A atual juíza eleitoral de Cruzeiro do Sul, Rosilene de Santana Souza, tem uma trajetória marcada por desafios, perseverança e superação. Natural de uma pequena comunidade rural no sertão da Bahia, ela enfrentou a pobreza ainda na infância e precisou deixar a casa da família aos 12 anos em busca de melhores oportunidades de estudo.
Ao lado da irmã Regina, então com 13 anos, Rosilene saiu da comunidade de Paiejú e percorreu cerca de 30 quilômetros até o município de Oliveira dos Brejinhos. As duas passaram a viver sozinhas para continuar os estudos, enfrentando uma rotina de dificuldades e privações.
Em relatos sobre sua história, a magistrada contou que chegou a passar fome durante a adolescência. Em alguns momentos, ela e a irmã precisaram pedir restos de ossos em açougues para complementar a alimentação. A merenda escolar era, muitas vezes, a única refeição garantida do dia.
A busca pelo conhecimento exigia sacrifícios diários. Para chegar à cidade, as irmãs caminhavam quilômetros até a estrada, onde conseguiam carona em caminhões conhecidos como “pau de arara”. Para ajudar no sustento, Rosilene realizava serviços domésticos e chegou a dormir no chão enquanto lutava para permanecer estudando.
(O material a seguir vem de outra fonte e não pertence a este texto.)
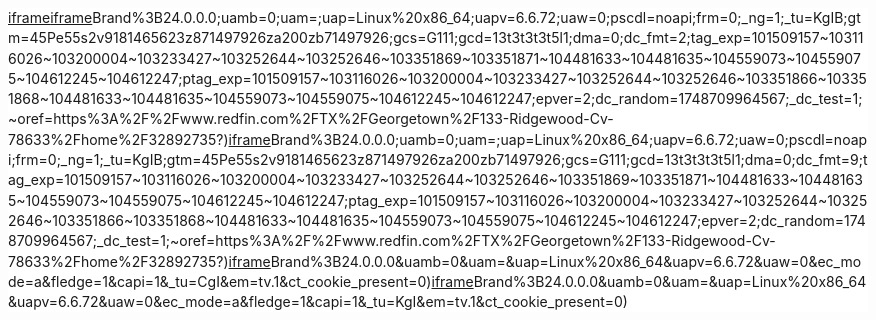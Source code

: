 [iframe](https://insight.adsrvr.org/track/cei?adv=fao07tg&ref=https%3A%2F%2Fwww.redfin.com%2FTX%2FGeorgetown%2F133-Ridgewood-Cv-78633%2Fhome%2F32892735&upid=gydx6pm&upv=1.1.0&paapi=1)[iframe](https://9772552.fls.doubleclick.net/activityi;src=9772552;type=2022b0;cat=ldpvi0;ord=tNrzkzh9QDGzbkcaA9j4LQ;npa=0;auiddc=1096826423.1748709963;u26=(not%20set);u27=Logged%20out;u28=tNrzkzh9QDGzbkcaA9j4LQ;u29=203251883;u30=ldp;u31=ldp;u32=premier;u33=undefined;u34=32892735;u35=undefined;u36=null;u38=austin;u39=13;u41=fb.1.1748709962397.354603273981340005;u42=undefined;u43=1748709964559;u44=tNrzkzh9QDGzbkcaA9j4LQ%7C1748709964559;u49=(none);gdid=dYWJhMj;uaa=x86;uab=64;uafvl=Google%2520Chrome%3B137.0.7151.55%7CChromium%3B137.0.7151.55%7CNot%252FA)Brand%3B24.0.0.0;uamb=0;uam=;uap=Linux%20x86_64;uapv=6.6.72;uaw=0;pscdl=noapi;frm=0;_ng=1;_tu=KgIB;gtm=45Pe55s2v9181465623z871497926za200zb71497926;gcs=G111;gcd=13t3t3t3t5l1;dma=0;dc_fmt=2;tag_exp=101509157~103116026~103200004~103233427~103252644~103252646~103351869~103351871~104481633~104481635~104559073~104559075~104612245~104612247;ptag_exp=101509157~103116026~103200004~103233427~103252644~103252646~103351866~103351868~104481633~104481635~104559073~104559075~104612245~104612247;epver=2;dc_random=1748709964567;_dc_test=1;~oref=https%3A%2F%2Fwww.redfin.com%2FTX%2FGeorgetown%2F133-Ridgewood-Cv-78633%2Fhome%2F32892735?)[iframe](https://td.doubleclick.net/td/fls/rul/activityi;fledge=1;src=9772552;type=2022b0;cat=ldpvi0;ord=tNrzkzh9QDGzbkcaA9j4LQ;npa=0;auiddc=1096826423.1748709963;u26=(not%20set);u27=Logged%20out;u28=tNrzkzh9QDGzbkcaA9j4LQ;u29=203251883;u30=ldp;u31=ldp;u32=premier;u33=undefined;u34=32892735;u35=undefined;u36=null;u38=austin;u39=13;u41=fb.1.1748709962397.354603273981340005;u42=undefined;u43=1748709964559;u44=tNrzkzh9QDGzbkcaA9j4LQ%7C1748709964559;u49=(none);gdid=dYWJhMj;uaa=x86;uab=64;uafvl=Google%2520Chrome%3B137.0.7151.55%7CChromium%3B137.0.7151.55%7CNot%252FA)Brand%3B24.0.0.0;uamb=0;uam=;uap=Linux%20x86_64;uapv=6.6.72;uaw=0;pscdl=noapi;frm=0;_ng=1;_tu=KgIB;gtm=45Pe55s2v9181465623z871497926za200zb71497926;gcs=G111;gcd=13t3t3t3t5l1;dma=0;dc_fmt=9;tag_exp=101509157~103116026~103200004~103233427~103252644~103252646~103351869~103351871~104481633~104481635~104559073~104559075~104612245~104612247;ptag_exp=101509157~103116026~103200004~103233427~103252644~103252646~103351866~103351868~104481633~104481635~104559073~104559075~104612245~104612247;epver=2;dc_random=1748709964567;_dc_test=1;~oref=https%3A%2F%2Fwww.redfin.com%2FTX%2FGeorgetown%2F133-Ridgewood-Cv-78633%2Fhome%2F32892735?)[iframe](https://td.doubleclick.net/td/rul/950774651?random=1748709964579&cv=11&fst=1748709964579&fmt=3&bg=ffffff&guid=ON&async=1&gcl_ctr=3&gtm=45be55s2v897905239z871497926za200zb71497926&gcs=G111&gcd=13t3t3t3t5l1&dma=0&tag_exp=101509157~103116026~103200004~103233427~103252644~103252646~103351869~103351871~104481633~104481635~104559073~104559075~104612245~104612247&ptag_exp=101509157~103116026~103200004~103233427~103252644~103252646~103351866~103351868~104481633~104481635~104559073~104559075~104612245~104612247&u_w=1280&u_h=1024&url=https%3A%2F%2Fwww.redfin.com%2FTX%2FGeorgetown%2F133-Ridgewood-Cv-78633%2Fhome%2F32892735&_ng=1&label=cOzECMbls40DEPvWrsUD&hn=www.googleadservices.com&frm=0&tiba=133%20Ridgewood%20Cv%2C%20Georgetown%2C%20TX%2078633%20%7C%20For%20Sale%20(%24733%2C000)%20%7C%20MLS%23%206981626%20%7C%20Redfin&value=0&did=dYWJhMj&gdid=dYWJhMj&edid=dYWJhMj&bttype=purchase&rdp=1&npa=0&us_privacy=1---&pscdl=noapi&auid=1096826423.1748709963&uaa=x86&uab=64&uafvl=Google%2520Chrome%3B137.0.7151.55%7CChromium%3B137.0.7151.55%7CNot%252FA)Brand%3B24.0.0.0&uamb=0&uam=&uap=Linux%20x86_64&uapv=6.6.72&uaw=0&ec_mode=a&fledge=1&capi=1&_tu=CgI&em=tv.1&ct_cookie_present=0)[iframe](https://td.doubleclick.net/td/rul/950774651?random=1748709964589&cv=11&fst=1748709964589&fmt=3&bg=ffffff&guid=ON&async=1&gcl_ctr=4&gtm=45be55s2v897905239z871497926za200zb71497926&gcs=G111&gcd=13t3t3t3t5l1&dma=0&tag_exp=101509157~103116026~103200004~103233427~103252644~103252646~103351869~103351871~104481633~104481635~104559073~104559075~104612245~104612247&ptag_exp=101509157~103116026~103200004~103233427~103252644~103252646~103351866~103351868~104481633~104481635~104559073~104559075~104612245~104612247&u_w=1280&u_h=1024&url=https%3A%2F%2Fwww.redfin.com%2FTX%2FGeorgetown%2F133-Ridgewood-Cv-78633%2Fhome%2F32892735&_ng=1&label=etaHCP6z5M4aEPvWrsUD&hn=www.googleadservices.com&frm=0&tiba=133%20Ridgewood%20Cv%2C%20Georgetown%2C%20TX%2078633%20%7C%20For%20Sale%20(%24733%2C000)%20%7C%20MLS%23%206981626%20%7C%20Redfin&value=0&did=dYWJhMj&gdid=dYWJhMj&edid=dYWJhMj&bttype=purchase&npa=0&us_privacy=1---&pscdl=noapi&auid=1096826423.1748709963&uaa=x86&uab=64&uafvl=Google%2520Chrome%3B137.0.7151.55%7CChromium%3B137.0.7151.55%7CNot%252FA)Brand%3B24.0.0.0&uamb=0&uam=&uap=Linux%20x86_64&uapv=6.6.72&uaw=0&ec_mode=a&fledge=1&capi=1&_tu=KgI&em=tv.1&ct_cookie_present=0)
Apesar das adversidades, nunca abandonou o sonho de se tornar juíza. Conquistou uma bolsa de 50% para cursar Direito, foi aprovada no exame da Ordem dos Advogados do Brasil (OAB) ainda durante a graduação e iniciou a carreira na advocacia.
Determinada a alcançar a magistratura, enfrentou uma longa jornada de preparação para concursos públicos. Foram 14 concursos realizados até conquistar a tão sonhada aprovação.
Hoje, à frente da Justiça Eleitoral em Cruzeiro do Sul, Rosilene de Santana Souza se tornou um exemplo de superação. Sua história demonstra como a educação, a persistência e a dedicação podem transformar uma realidade marcada por dificuldades em uma trajetória de sucesso e serviço à sociedade.